Each person deals with grief differently, and no two people will cope with loss the same way. Some individuals turn to drugs and alcohol, self-harm, or fall into a state of depression. Some people try to handle things on their own, keep their emotions to themselves, and go on as if nothing has occurred. Transitioning through the stages of grief is extremely difficult.
I recently witnessed a close friend go through the death of her grandfather. The loss took a toll on her. She was his caregiver for the last six years, so she lost not only her grandfather but also her “job” with his death. She feels as if she no longer has a purpose, so she has turned to alcohol trying to cope with an array of emotions. She blocked out her family and friends as a defense mechanism, which led to a sense of loneliness and depression. It will be a struggle for her to find herself again and to achieve the acceptance she needs to cope with his death. Without a support system or healthy coping skills, she will become stuck in a negative and dangerous place.
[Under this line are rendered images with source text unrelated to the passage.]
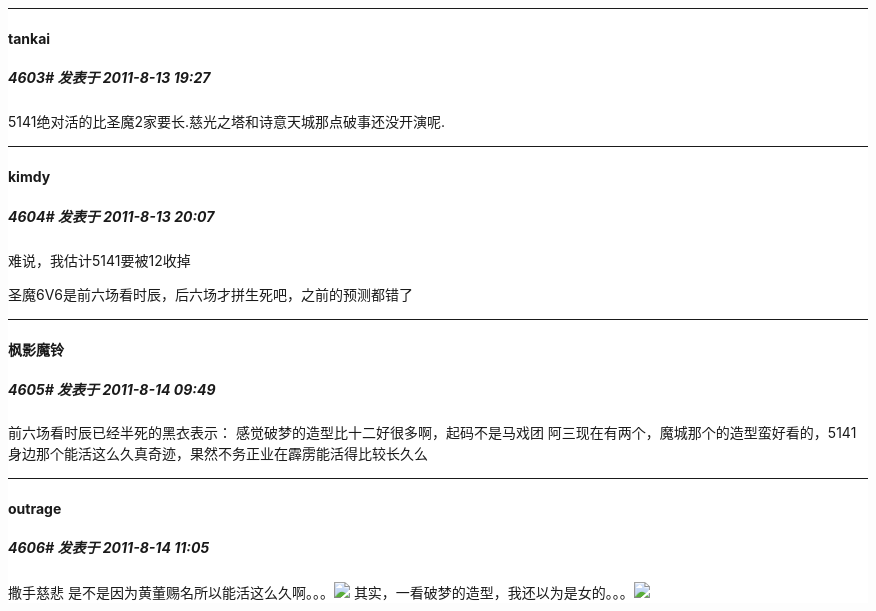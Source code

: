 

*****

####  tankai  
##### 4603#       发表于 2011-8-13 19:27




5141绝对活的比圣魔2家要长.慈光之塔和诗意天城那点破事还没开演呢.







*****

####  kimdy  
##### 4604#       发表于 2011-8-13 20:07




难说，我估计5141要被12收掉

圣魔6V6是前六场看时辰，后六场才拼生死吧，之前的预测都错了







*****

####  枫影魔铃  
##### 4605#       发表于 2011-8-14 09:49




前六场看时辰已经半死的黑衣表示：
感觉破梦的造型比十二好很多啊，起码不是马戏团
阿三现在有两个，魔城那个的造型蛮好看的，5141身边那个能活这么久真奇迹，果然不务正业在霹雳能活得比较长久么







*****

####  outrage  
##### 4606#       发表于 2011-8-14 11:05




撒手慈悲 是不是因为黄董赐名所以能活这么久啊。。。<img src="https://static.saraba1st.com/image/smiley/face/00.gif" referrerpolicy="no-referrer">
其实，一看破梦的造型，我还以为是女的。。。<img src="https://static.saraba1st.com/image/smiley/face/31.gif" referrerpolicy="no-referrer">


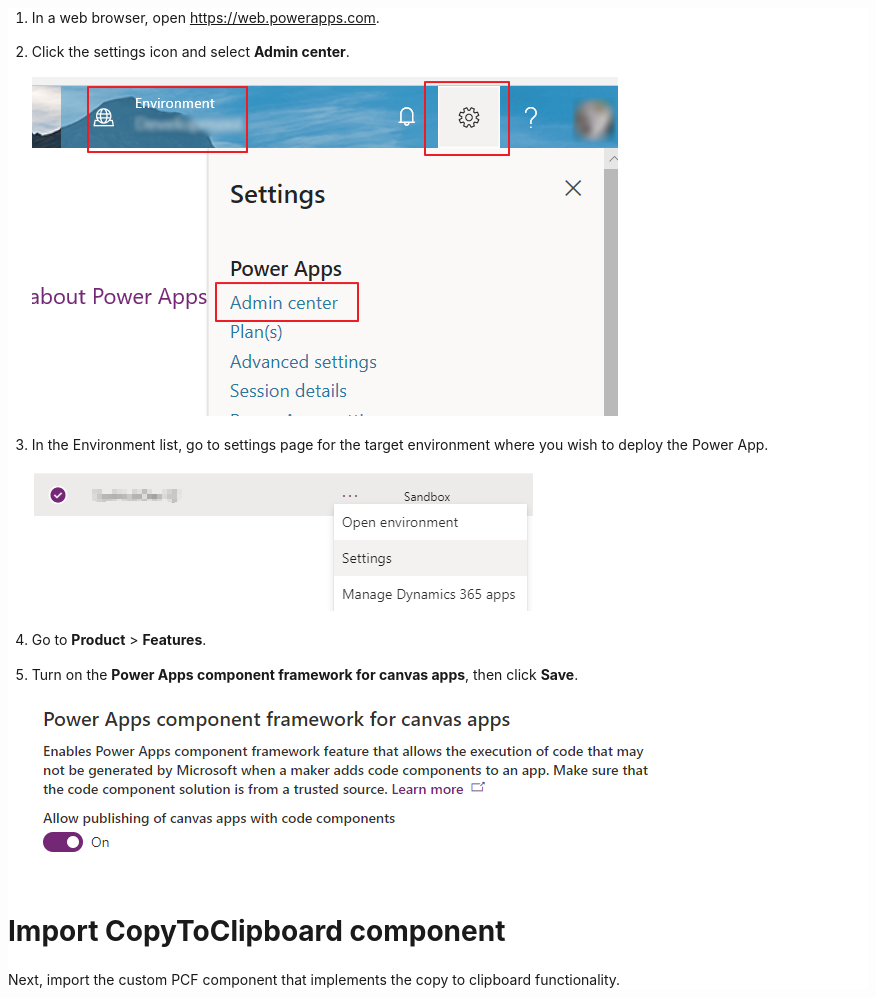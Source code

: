 1.  In a web browser, open <https://web.powerapps.com>.

1.  Click the settings icon and select **Admin center**.

    ![](media/3f14cc6f00b2c273dc21e28214b59905.png)

1.  In the Environment list, go to settings page for the target environment where you wish to deploy the Power App.

    ![](media/45d48cf74df6c7b99d78be04f74ef3cc.png)

1.  Go to **Product** \> **Features**.

1.  Turn on the **Power Apps component framework for canvas apps**, then click **Save**.

    ![](media/26b5538cc4997e68df0f4761ae4f8b56.png)

Import CopyToClipboard component
================================

Next, import the custom PCF component that implements the copy to clipboard functionality.

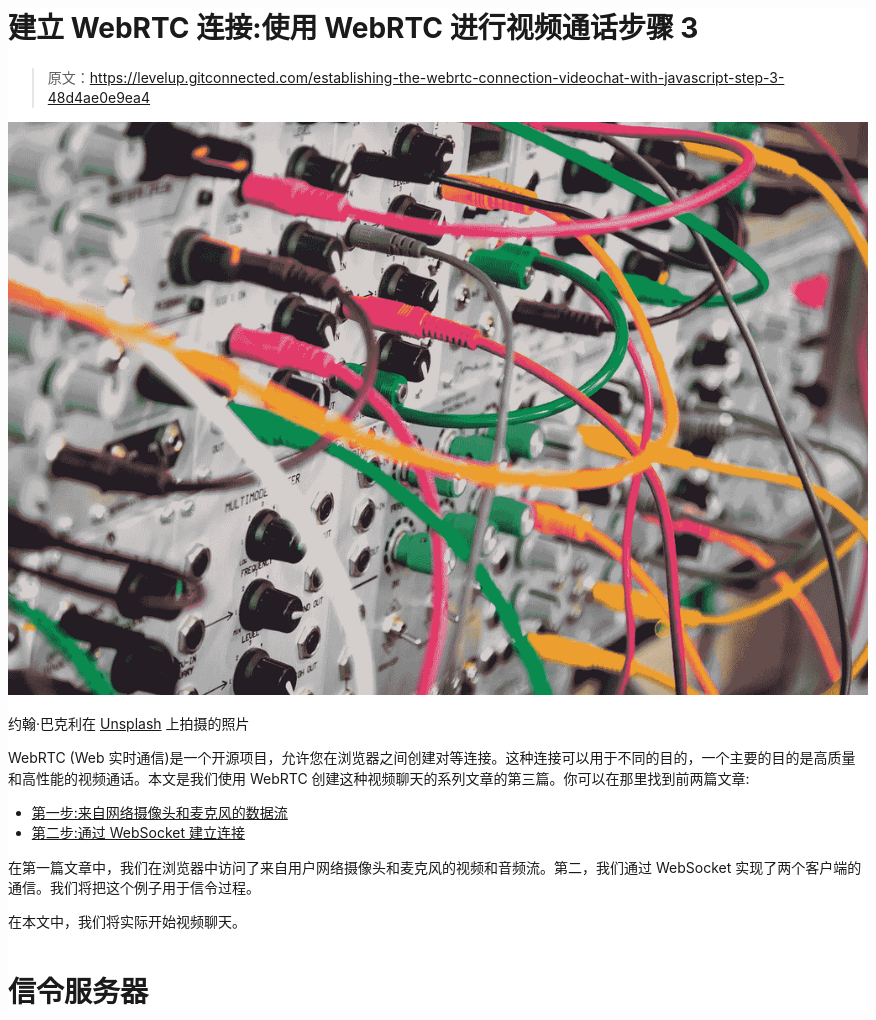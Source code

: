# 建立 WebRTC 连接:使用 WebRTC 进行视频通话步骤 3

> 原文：<https://levelup.gitconnected.com/establishing-the-webrtc-connection-videochat-with-javascript-step-3-48d4ae0e9ea4>

![](img/812c78ae710091a7e150c75a216fce43.png)

约翰·巴克利在 [Unsplash](https://unsplash.com/s/photos/connection?utm_source=unsplash&utm_medium=referral&utm_content=creditCopyText) 上拍摄的照片

WebRTC (Web 实时通信)是一个开源项目，允许您在浏览器之间创建对等连接。这种连接可以用于不同的目的，一个主要的目的是高质量和高性能的视频通话。本文是我们使用 WebRTC 创建这种视频聊天的系列文章的第三篇。你可以在那里找到前两篇文章:

*   [第一步:来自网络摄像头和麦克风的数据流](/data-stream-from-your-webcam-and-microphone-videochat-with-javascript-step-1-29895b70808b)
*   [第二步:通过 WebSocket 建立连接](/set-up-a-connection-over-websocket-videochat-with-javascript-step-2-f78c307c4fd3)

在第一篇文章中，我们在浏览器中访问了来自用户网络摄像头和麦克风的视频和音频流。第二，我们通过 WebSocket 实现了两个客户端的通信。我们将把这个例子用于信令过程。

在本文中，我们将实际开始视频聊天。

# 信令服务器
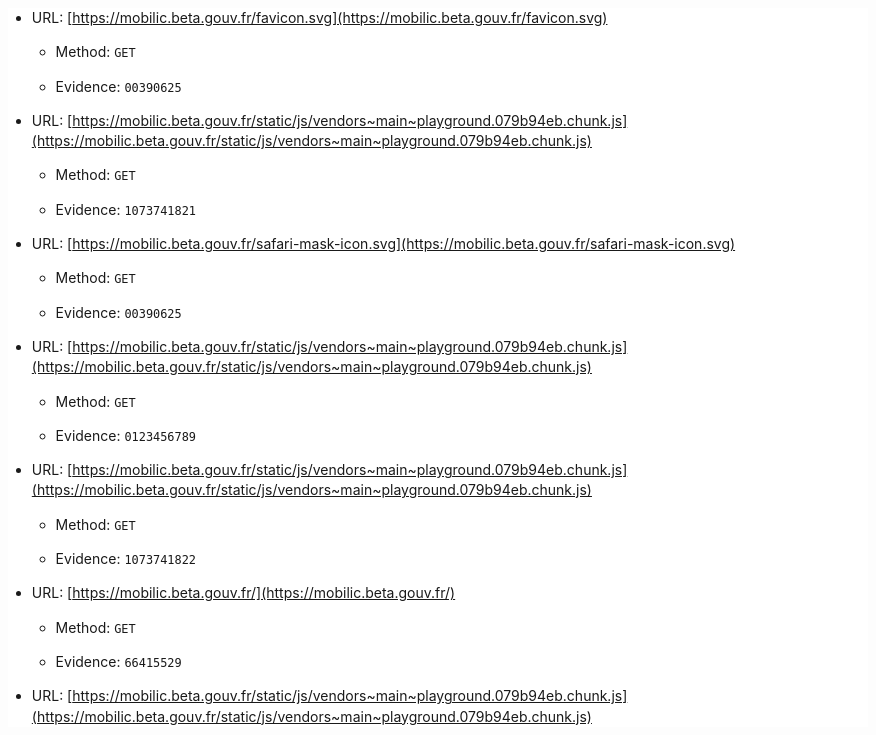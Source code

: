 * URL: [https://mobilic.beta.gouv.fr/favicon.svg](https://mobilic.beta.gouv.fr/favicon.svg)
  
  
  * Method: `GET`
  
  
  * Evidence: `00390625`
  
  
  
  
* URL: [https://mobilic.beta.gouv.fr/static/js/vendors~main~playground.079b94eb.chunk.js](https://mobilic.beta.gouv.fr/static/js/vendors~main~playground.079b94eb.chunk.js)
  
  
  * Method: `GET`
  
  
  * Evidence: `1073741821`
  
  
  
  
* URL: [https://mobilic.beta.gouv.fr/safari-mask-icon.svg](https://mobilic.beta.gouv.fr/safari-mask-icon.svg)
  
  
  * Method: `GET`
  
  
  * Evidence: `00390625`
  
  
  
  
* URL: [https://mobilic.beta.gouv.fr/static/js/vendors~main~playground.079b94eb.chunk.js](https://mobilic.beta.gouv.fr/static/js/vendors~main~playground.079b94eb.chunk.js)
  
  
  * Method: `GET`
  
  
  * Evidence: `0123456789`
  
  
  
  
* URL: [https://mobilic.beta.gouv.fr/static/js/vendors~main~playground.079b94eb.chunk.js](https://mobilic.beta.gouv.fr/static/js/vendors~main~playground.079b94eb.chunk.js)
  
  
  * Method: `GET`
  
  
  * Evidence: `1073741822`
  
  
  
  
* URL: [https://mobilic.beta.gouv.fr/](https://mobilic.beta.gouv.fr/)
  
  
  * Method: `GET`
  
  
  * Evidence: `66415529`
  
  
  
  
* URL: [https://mobilic.beta.gouv.fr/static/js/vendors~main~playground.079b94eb.chunk.js](https://mobilic.beta.gouv.fr/static/js/vendors~main~playground.079b94eb.chunk.js)
  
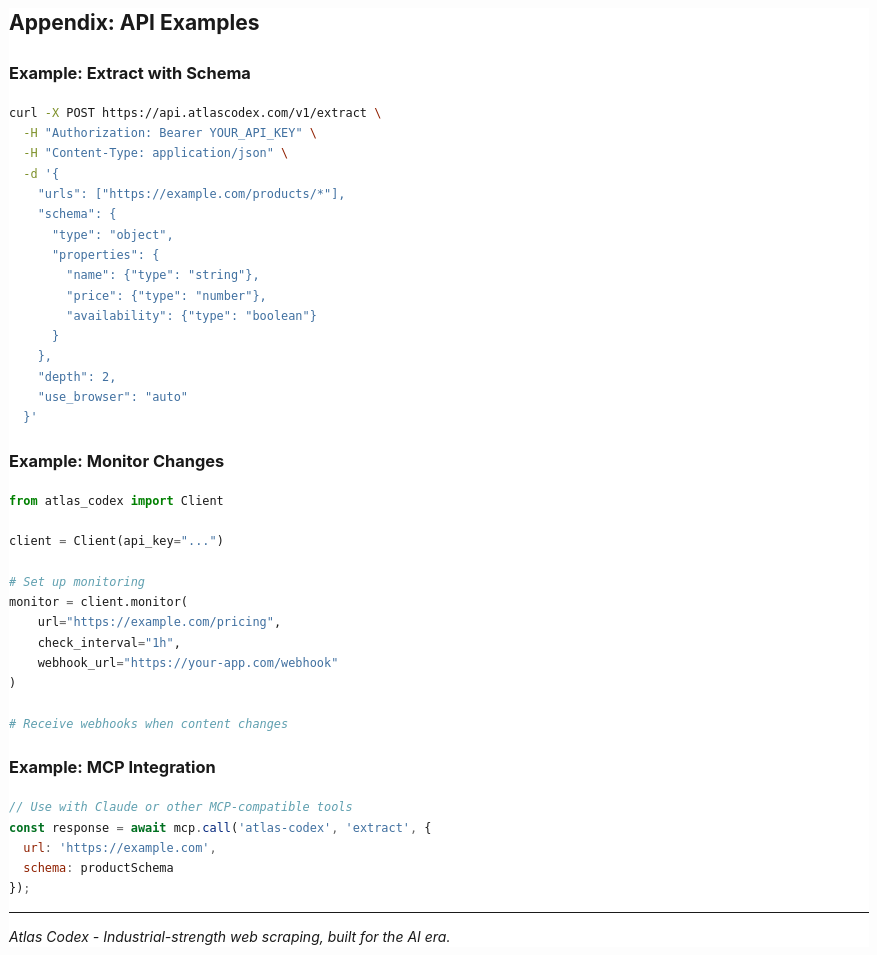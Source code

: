 
## Appendix: API Examples

### Example: Extract with Schema
```bash
curl -X POST https://api.atlascodex.com/v1/extract \
  -H "Authorization: Bearer YOUR_API_KEY" \
  -H "Content-Type: application/json" \
  -d '{
    "urls": ["https://example.com/products/*"],
    "schema": {
      "type": "object",
      "properties": {
        "name": {"type": "string"},
        "price": {"type": "number"},
        "availability": {"type": "boolean"}
      }
    },
    "depth": 2,
    "use_browser": "auto"
  }'
```

### Example: Monitor Changes
```python
from atlas_codex import Client

client = Client(api_key="...")

# Set up monitoring
monitor = client.monitor(
    url="https://example.com/pricing",
    check_interval="1h",
    webhook_url="https://your-app.com/webhook"
)

# Receive webhooks when content changes
```

### Example: MCP Integration
```javascript
// Use with Claude or other MCP-compatible tools
const response = await mcp.call('atlas-codex', 'extract', {
  url: 'https://example.com',
  schema: productSchema
});
```

---

*Atlas Codex - Industrial-strength web scraping, built for the AI era.*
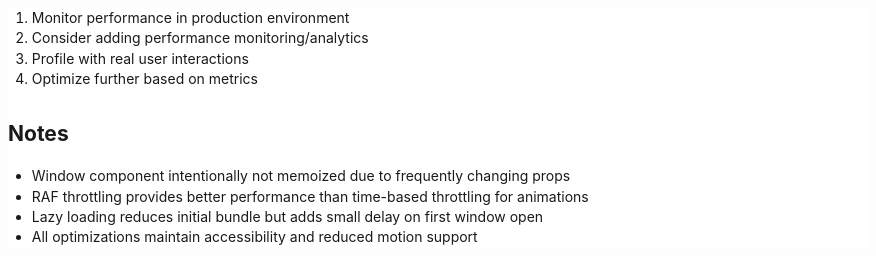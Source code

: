 1. Monitor performance in production environment
2. Consider adding performance monitoring/analytics
3. Profile with real user interactions
4. Optimize further based on metrics

## Notes

- Window component intentionally not memoized due to frequently changing props
- RAF throttling provides better performance than time-based throttling for animations
- Lazy loading reduces initial bundle but adds small delay on first window open
- All optimizations maintain accessibility and reduced motion support
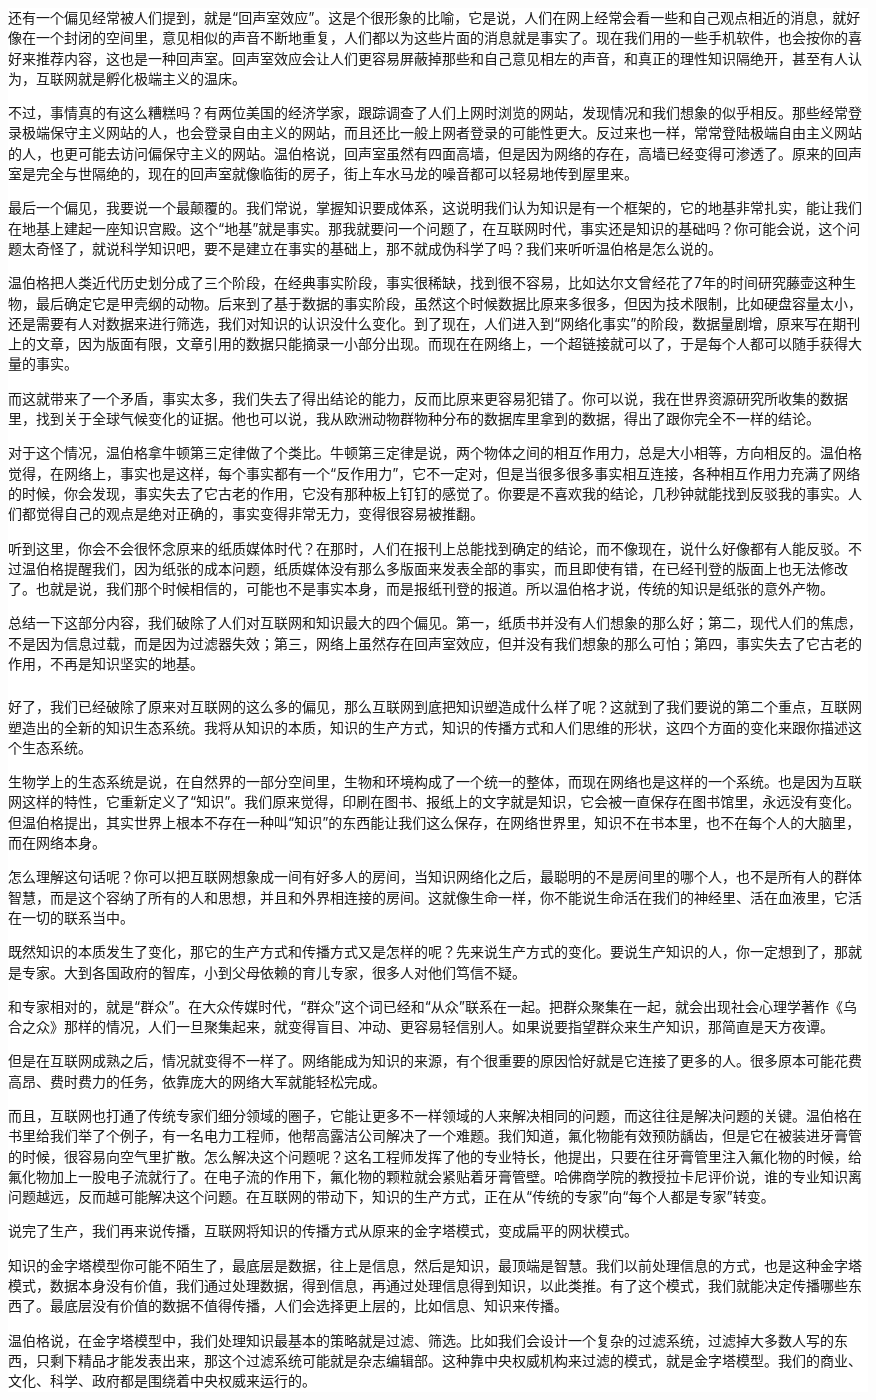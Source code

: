 还有一个偏见经常被人们提到，就是“回声室效应”。这是个很形象的比喻，它是说，人们在网上经常会看一些和自己观点相近的消息，就好像在一个封闭的空间里，意见相似的声音不断地重复，人们都以为这些片面的消息就是事实了。现在我们用的一些手机软件，也会按你的喜好来推荐内容，这也是一种回声室。回声室效应会让人们更容易屏蔽掉那些和自己意见相左的声音，和真正的理性知识隔绝开，甚至有人认为，互联网就是孵化极端主义的温床。

不过，事情真的有这么糟糕吗？有两位美国的经济学家，跟踪调查了人们上网时浏览的网站，发现情况和我们想象的似乎相反。那些经常登录极端保守主义网站的人，也会登录自由主义的网站，而且还比一般上网者登录的可能性更大。反过来也一样，常常登陆极端自由主义网站的人，也更可能去访问偏保守主义的网站。温伯格说，回声室虽然有四面高墙，但是因为网络的存在，高墙已经变得可渗透了。原来的回声室是完全与世隔绝的，现在的回声室就像临街的房子，街上车水马龙的噪音都可以轻易地传到屋里来。

最后一个偏见，我要说一个最颠覆的。我们常说，掌握知识要成体系，这说明我们认为知识是有一个框架的，它的地基非常扎实，能让我们在地基上建起一座知识宫殿。这个“地基”就是事实。那我就要问一个问题了，在互联网时代，事实还是知识的基础吗？你可能会说，这个问题太奇怪了，就说科学知识吧，要不是建立在事实的基础上，那不就成伪科学了吗？我们来听听温伯格是怎么说的。

温伯格把人类近代历史划分成了三个阶段，在经典事实阶段，事实很稀缺，找到很不容易，比如达尔文曾经花了7年的时间研究藤壶这种生物，最后确定它是甲壳纲的动物。后来到了基于数据的事实阶段，虽然这个时候数据比原来多很多，但因为技术限制，比如硬盘容量太小，还是需要有人对数据来进行筛选，我们对知识的认识没什么变化。到了现在，人们进入到“网络化事实”的阶段，数据量剧增，原来写在期刊上的文章，因为版面有限，文章引用的数据只能摘录一小部分出现。而现在在网络上，一个超链接就可以了，于是每个人都可以随手获得大量的事实。

而这就带来了一个矛盾，事实太多，我们失去了得出结论的能力，反而比原来更容易犯错了。你可以说，我在世界资源研究所收集的数据里，找到关于全球气候变化的证据。他也可以说，我从欧洲动物群物种分布的数据库里拿到的数据，得出了跟你完全不一样的结论。

对于这个情况，温伯格拿牛顿第三定律做了个类比。牛顿第三定律是说，两个物体之间的相互作用力，总是大小相等，方向相反的。温伯格觉得，在网络上，事实也是这样，每个事实都有一个“反作用力”，它不一定对，但是当很多很多事实相互连接，各种相互作用力充满了网络的时候，你会发现，事实失去了它古老的作用，它没有那种板上钉钉的感觉了。你要是不喜欢我的结论，几秒钟就能找到反驳我的事实。人们都觉得自己的观点是绝对正确的，事实变得非常无力，变得很容易被推翻。

听到这里，你会不会很怀念原来的纸质媒体时代？在那时，人们在报刊上总能找到确定的结论，而不像现在，说什么好像都有人能反驳。不过温伯格提醒我们，因为纸张的成本问题，纸质媒体没有那么多版面来发表全部的事实，而且即使有错，在已经刊登的版面上也无法修改了。也就是说，我们那个时候相信的，可能也不是事实本身，而是报纸刊登的报道。所以温伯格才说，传统的知识是纸张的意外产物。

总结一下这部分内容，我们破除了人们对互联网和知识最大的四个偏见。第一，纸质书并没有人们想象的那么好；第二，现代人们的焦虑，不是因为信息过载，而是因为过滤器失效；第三，网络上虽然存在回声室效应，但并没有我们想象的那么可怕；第四，事实失去了它古老的作用，不再是知识坚实的地基。

###  



好了，我们已经破除了原来对互联网的这么多的偏见，那么互联网到底把知识塑造成什么样了呢？这就到了我们要说的第二个重点，互联网塑造出的全新的知识生态系统。我将从知识的本质，知识的生产方式，知识的传播方式和人们思维的形状，这四个方面的变化来跟你描述这个生态系统。

生物学上的生态系统是说，在自然界的一部分空间里，生物和环境构成了一个统一的整体，而现在网络也是这样的一个系统。也是因为互联网这样的特性，它重新定义了“知识”。我们原来觉得，印刷在图书、报纸上的文字就是知识，它会被一直保存在图书馆里，永远没有变化。但温伯格提出，其实世界上根本不存在一种叫“知识”的东西能让我们这么保存，在网络世界里，知识不在书本里，也不在每个人的大脑里，而在网络本身。

怎么理解这句话呢？你可以把互联网想象成一间有好多人的房间，当知识网络化之后，最聪明的不是房间里的哪个人，也不是所有人的群体智慧，而是这个容纳了所有的人和思想，并且和外界相连接的房间。这就像生命一样，你不能说生命活在我们的神经里、活在血液里，它活在一切的联系当中。

既然知识的本质发生了变化，那它的生产方式和传播方式又是怎样的呢？先来说生产方式的变化。要说生产知识的人，你一定想到了，那就是专家。大到各国政府的智库，小到父母依赖的育儿专家，很多人对他们笃信不疑。

和专家相对的，就是“群众”。在大众传媒时代，“群众”这个词已经和“从众”联系在一起。把群众聚集在一起，就会出现社会心理学著作《乌合之众》那样的情况，人们一旦聚集起来，就变得盲目、冲动、更容易轻信别人。如果说要指望群众来生产知识，那简直是天方夜谭。

但是在互联网成熟之后，情况就变得不一样了。网络能成为知识的来源，有个很重要的原因恰好就是它连接了更多的人。很多原本可能花费高昂、费时费力的任务，依靠庞大的网络大军就能轻松完成。

而且，互联网也打通了传统专家们细分领域的圈子，它能让更多不一样领域的人来解决相同的问题，而这往往是解决问题的关键。温伯格在书里给我们举了个例子，有一名电力工程师，他帮高露洁公司解决了一个难题。我们知道，氟化物能有效预防龋齿，但是它在被装进牙膏管的时候，很容易向空气里扩散。怎么解决这个问题呢？这名工程师发挥了他的专业特长，他提出，只要在往牙膏管里注入氟化物的时候，给氟化物加上一股电子流就行了。在电子流的作用下，氟化物的颗粒就会紧贴着牙膏管壁。哈佛商学院的教授拉卡尼评价说，谁的专业知识离问题越远，反而越可能解决这个问题。在互联网的带动下，知识的生产方式，正在从“传统的专家”向“每个人都是专家”转变。

说完了生产，我们再来说传播，互联网将知识的传播方式从原来的金字塔模式，变成扁平的网状模式。

知识的金字塔模型你可能不陌生了，最底层是数据，往上是信息，然后是知识，最顶端是智慧。我们以前处理信息的方式，也是这种金字塔模式，数据本身没有价值，我们通过处理数据，得到信息，再通过处理信息得到知识，以此类推。有了这个模式，我们就能决定传播哪些东西了。最底层没有价值的数据不值得传播，人们会选择更上层的，比如信息、知识来传播。

温伯格说，在金字塔模型中，我们处理知识最基本的策略就是过滤、筛选。比如我们会设计一个复杂的过滤系统，过滤掉大多数人写的东西，只剩下精品才能发表出来，那这个过滤系统可能就是杂志编辑部。这种靠中央权威机构来过滤的模式，就是金字塔模型。我们的商业、文化、科学、政府都是围绕着中央权威来运行的。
I have also personally experienced a loss that was difficult to overcome. Each day, I tried to keep a smile on my face to get through the day without having to face my grief. I was only hurting myself. Even therapists need to reach out and use a support system.
Often when something happens, you hear, “God has a plan,” “everything happens for a reason,” or “everything will work itself out.” Logically, most individuals know this. However, it is one thing to understand it and another to truly feel that everything will be okay.
You deserve to grieve a loss, but there is a healthy way to do so. It is crucial when a loss occurs to use the support of family and friends. If that isn’t an option, seek professional help as soon as possible. Unaddressed grief can overcome you mentally and physically.